Arek Hersh,  (born 13 September 1928) is a survivor of the Holocaust.

Early life and World War II 
Arek Hersh (Herszlikowicz - הרשליקוביץ׳) was born in Sieradz, Poland on 13 September 1928. He was the son of a bootmaker for the Polish army and a homemaker. At the age of eleven, following Nazi Germany's invasion of Poland, he was taken to his first concentration camp. The camp started out with 2,500 men; eighteen months later only eleven were alive. Hersh was moved around several camps before being taken to Auschwitz. Even as a young boy at the time, Hersh deduced that those who were placed in a group with sick, young or old people were considered by the Nazis to be of no use and would be killed. Consequently, while Jews were standing in queues of fitter and weaker people before entering the camp, Hersh crossed to the fitter queue during a commotion near the rear of the line (SS officers tried to take a child from its mother), and in doing so, saved his own life. As the war approached its conclusion and Germany was surrounded by the Allies, Hersh and the other Jews at Auschwitz were transported across the country. He was eventually liberated at Theresienstadt (Terezin, Czechoslovakia) on 8 May 1945 by the Soviet Army. There were 5,000 Jews in his town but only 40 of them came out alive.

The night before he was liberated, Hersh and a few other survivors found an unguarded German warehouse, from which they took as much food as they wanted; they ate so much that their stomachs hurt due to the sudden intake of rich fatty foods which they had lacked for so long. For Hersh, it was his first taste of chocolate in five years. The Soviet soldiers let all of the surviving Jews do whatever they wanted with the Germans; Arek took the captain's food to show him how it felt to starve.

Hersh was included in a group of 300 Holocaust-surviving children who, following their liberation, were brought to the Lake District in England as part of a rehabilitation plan. Their journey is documented in the BBC film The Windermere Children. They were given just seven hours of English lessons and had to learn the rest for themselves.

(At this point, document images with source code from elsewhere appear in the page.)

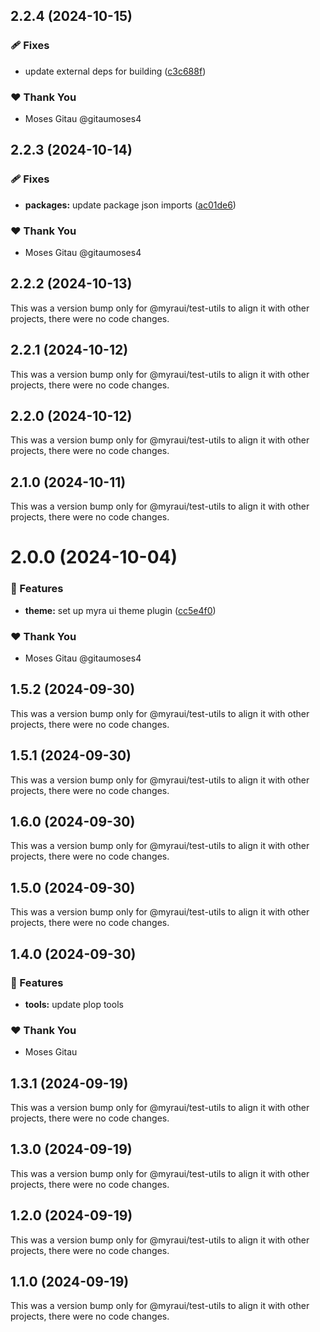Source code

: ## 2.2.4 (2024-10-15)


### 🩹 Fixes

- update external deps for building ([c3c688f](https://github.com/myraui/myraui/commit/c3c688f))


### ❤️  Thank You

- Moses Gitau @gitaumoses4

## 2.2.3 (2024-10-14)


### 🩹 Fixes

- **packages:** update package json imports ([ac01de6](https://github.com/myraui/myraui/commit/ac01de6))


### ❤️  Thank You

- Moses Gitau @gitaumoses4

## 2.2.2 (2024-10-13)

This was a version bump only for @myraui/test-utils to align it with other projects, there were no code changes.

## 2.2.1 (2024-10-12)

This was a version bump only for @myraui/test-utils to align it with other projects, there were no code changes.

## 2.2.0 (2024-10-12)

This was a version bump only for @myraui/test-utils to align it with other projects, there were no code changes.

## 2.1.0 (2024-10-11)

This was a version bump only for @myraui/test-utils to align it with other projects, there were no code changes.

# 2.0.0 (2024-10-04)


### 🚀 Features

- **theme:** set up myra ui theme plugin ([cc5e4f0](https://github.com/myraui/myraui/commit/cc5e4f0))


### ❤️  Thank You

- Moses Gitau @gitaumoses4

## 1.5.2 (2024-09-30)

This was a version bump only for @myraui/test-utils to align it with other projects, there were no code changes.

## 1.5.1 (2024-09-30)

This was a version bump only for @myraui/test-utils to align it with other projects, there were no code changes.

## 1.6.0 (2024-09-30)

This was a version bump only for @myraui/test-utils to align it with other projects, there were no code changes.

## 1.5.0 (2024-09-30)

This was a version bump only for @myraui/test-utils to align it with other projects, there were no code changes.

## 1.4.0 (2024-09-30)


### 🚀 Features

- **tools:** update plop tools


### ❤️  Thank You

- Moses Gitau

## 1.3.1 (2024-09-19)

This was a version bump only for @myraui/test-utils to align it with other projects, there were no code changes.

## 1.3.0 (2024-09-19)

This was a version bump only for @myraui/test-utils to align it with other projects, there were no code changes.

## 1.2.0 (2024-09-19)

This was a version bump only for @myraui/test-utils to align it with other projects, there were no code changes.

## 1.1.0 (2024-09-19)

This was a version bump only for @myraui/test-utils to align it with other projects, there were no code changes.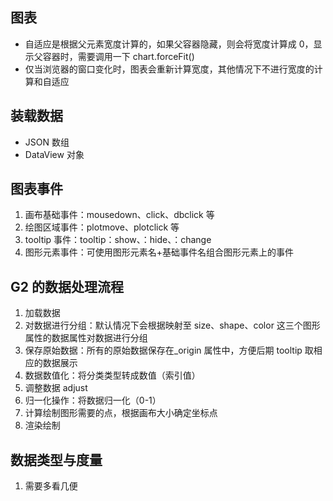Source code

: ## 图表

- 自适应是根据父元素宽度计算的，如果父容器隐藏，则会将宽度计算成 0，显示父容器时，需要调用一下 chart.forceFit()
- 仅当浏览器的窗口变化时，图表会重新计算宽度，其他情况下不进行宽度的计算和自适应

## 装载数据

- JSON 数组
- DataView 对象

## 图表事件

1. 画布基础事件：mousedown、click、dbclick 等
2. 绘图区域事件：plotmove、plotclick 等
3. tooltip 事件：tooltip：show、：hide、：change
4. 图形元素事件：可使用图形元素名+基础事件名组合图形元素上的事件

## G2 的数据处理流程

1. 加载数据
2. 对数据进行分组：默认情况下会根据映射至 size、shape、color 这三个图形属性的数据属性对数据进行分组
3. 保存原始数据：所有的原始数据保存在\_origin 属性中，方便后期 tooltip 取相应的数据展示
4. 数据数值化：将分类类型转成数值（索引值）
5. 调整数据 adjust
6. 归一化操作：将数据归一化（0-1）
7. 计算绘制图形需要的点，根据画布大小确定坐标点
8. 渲染绘制

## 数据类型与度量

1. 需要多看几便

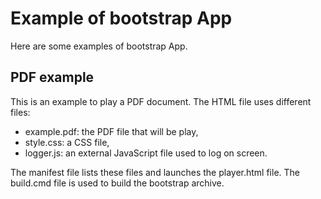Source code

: # Example of bootstrap App

Here are some examples of bootstrap App.
## PDF example
This is an example to play a PDF document. The HTML file uses different files:
  * example.pdf: the PDF file that will be play,
  * style.css: a CSS file,
  * logger.js: an external JavaScript file used to log on screen.

The manifest file lists these files and launches the player.html file.
The build.cmd file is used to build the bootstrap archive.
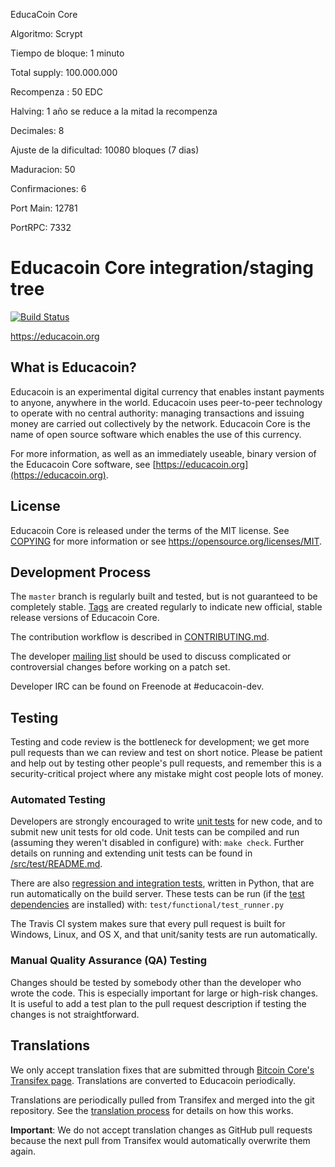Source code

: EducaCoin Core

Algoritmo: Scrypt

Tiempo de bloque: 1 minuto

Total supply: 100.000.000

Recompenza : 50 EDC

Halving: 1 año se reduce a la mitad la recompenza

Decimales: 8

Ajuste de la dificultad: 10080 bloques (7 dias)

Maduracion: 50

Confirmaciones: 6

Port Main: 12781

PortRPC: 7332


Educacoin Core integration/staging tree
=====================================

[![Build Status](https://travis-ci.org/educacoin-project/educacoin.svg?branch=master)](https://travis-ci.org/educacoin-project/educacoin)

https://educacoin.org

What is Educacoin?
----------------

Educacoin is an experimental digital currency that enables instant payments to
anyone, anywhere in the world. Educacoin uses peer-to-peer technology to operate
with no central authority: managing transactions and issuing money are carried
out collectively by the network. Educacoin Core is the name of open source
software which enables the use of this currency.

For more information, as well as an immediately useable, binary version of
the Educacoin Core software, see [https://educacoin.org](https://educacoin.org).

License
-------

Educacoin Core is released under the terms of the MIT license. See [COPYING](COPYING) for more
information or see https://opensource.org/licenses/MIT.

Development Process
-------------------

The `master` branch is regularly built and tested, but is not guaranteed to be
completely stable. [Tags](https://github.com/educacoin-project/educacoin/tags) are created
regularly to indicate new official, stable release versions of Educacoin Core.

The contribution workflow is described in [CONTRIBUTING.md](CONTRIBUTING.md).

The developer [mailing list](https://groups.google.com/forum/#!forum/educacoin-dev)
should be used to discuss complicated or controversial changes before working
on a patch set.

Developer IRC can be found on Freenode at #educacoin-dev.

Testing
-------

Testing and code review is the bottleneck for development; we get more pull
requests than we can review and test on short notice. Please be patient and help out by testing
other people's pull requests, and remember this is a security-critical project where any mistake might cost people
lots of money.

### Automated Testing

Developers are strongly encouraged to write [unit tests](src/test/README.md) for new code, and to
submit new unit tests for old code. Unit tests can be compiled and run
(assuming they weren't disabled in configure) with: `make check`. Further details on running
and extending unit tests can be found in [/src/test/README.md](/src/test/README.md).

There are also [regression and integration tests](/test), written
in Python, that are run automatically on the build server.
These tests can be run (if the [test dependencies](/test) are installed) with: `test/functional/test_runner.py`

The Travis CI system makes sure that every pull request is built for Windows, Linux, and OS X, and that unit/sanity tests are run automatically.

### Manual Quality Assurance (QA) Testing

Changes should be tested by somebody other than the developer who wrote the
code. This is especially important for large or high-risk changes. It is useful
to add a test plan to the pull request description if testing the changes is
not straightforward.

Translations
------------

We only accept translation fixes that are submitted through [Bitcoin Core's Transifex page](https://www.transifex.com/projects/p/bitcoin/).
Translations are converted to Educacoin periodically.

Translations are periodically pulled from Transifex and merged into the git repository. See the
[translation process](doc/translation_process.md) for details on how this works.

**Important**: We do not accept translation changes as GitHub pull requests because the next
pull from Transifex would automatically overwrite them again.
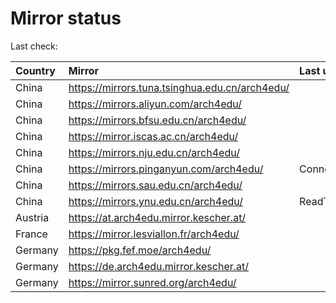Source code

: <script src="./time.js"></script>
# Mirror status
Last check: <script type="text/javascript">localize(1679325719.4802988);</script>

|Country|Mirror|Last update|
|:------|:-----|:----------|
|China|https://mirrors.tuna.tsinghua.edu.cn/arch4edu/|<script type="text/javascript">localize(1679294118);</script>|
|China|https://mirrors.aliyun.com/arch4edu/|<script type="text/javascript">localize(1679211230);</script>|
|China|https://mirrors.bfsu.edu.cn/arch4edu/|<script type="text/javascript">localize(1679294118);</script>|
|China|https://mirror.iscas.ac.cn/arch4edu/|<script type="text/javascript">localize(1679294118);</script>|
|China|https://mirrors.nju.edu.cn/arch4edu/|<script type="text/javascript">localize(1679294118);</script>|
|China|https://mirrors.pinganyun.com/arch4edu/|ConnectionError|
|China|https://mirrors.sau.edu.cn/arch4edu/|<script type="text/javascript">localize(1673850842);</script>|
|China|https://mirrors.ynu.edu.cn/arch4edu/|ReadTimeout|
|Austria|https://at.arch4edu.mirror.kescher.at/|<script type="text/javascript">localize(1679294118);</script>|
|France|https://mirror.lesviallon.fr/arch4edu/|<script type="text/javascript">localize(1679294118);</script>|
|Germany|https://pkg.fef.moe/arch4edu/|<script type="text/javascript">localize(1679294118);</script>|
|Germany|https://de.arch4edu.mirror.kescher.at/|<script type="text/javascript">localize(1679294118);</script>|
|Germany|https://mirror.sunred.org/arch4edu/|<script type="text/javascript">localize(1679294118);</script>|

<script src="./tablefilter/tablefilter.js"></script>
<script src="./table.js"></script>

Hersh lost 81 members of his immediate family in the Holocaust. Only one of his sisters survived.

Post World War II 
In 1948, Hersh volunteered to fight in the Israeli Defence Forces "to contribute towards the war of independence".

Personal life 
Hersh met his wife Jean at a dance in Leeds at the age of 32. They have three children and several grandchildren. He currently lives near Leeds, England. In 1995, as part of his first public discussion of his Holocaust experiences, Hersh published his book, A Detail of History. All the proceeds go to the Beth Shalom Holocaust Centre, where he often gives presentations about his experience.

Awards and honors 

Hersh was the subject of the award-winning documentary "Arek" (2005) produced by UNISON and directed by Tony Lloyd.

In 2009, he was awarded an MBE for voluntary service to Holocaust education.

In 2017 he was immortalised in a sculpture by Frances Segelman for the Leeds Makor Jewish Culture Office.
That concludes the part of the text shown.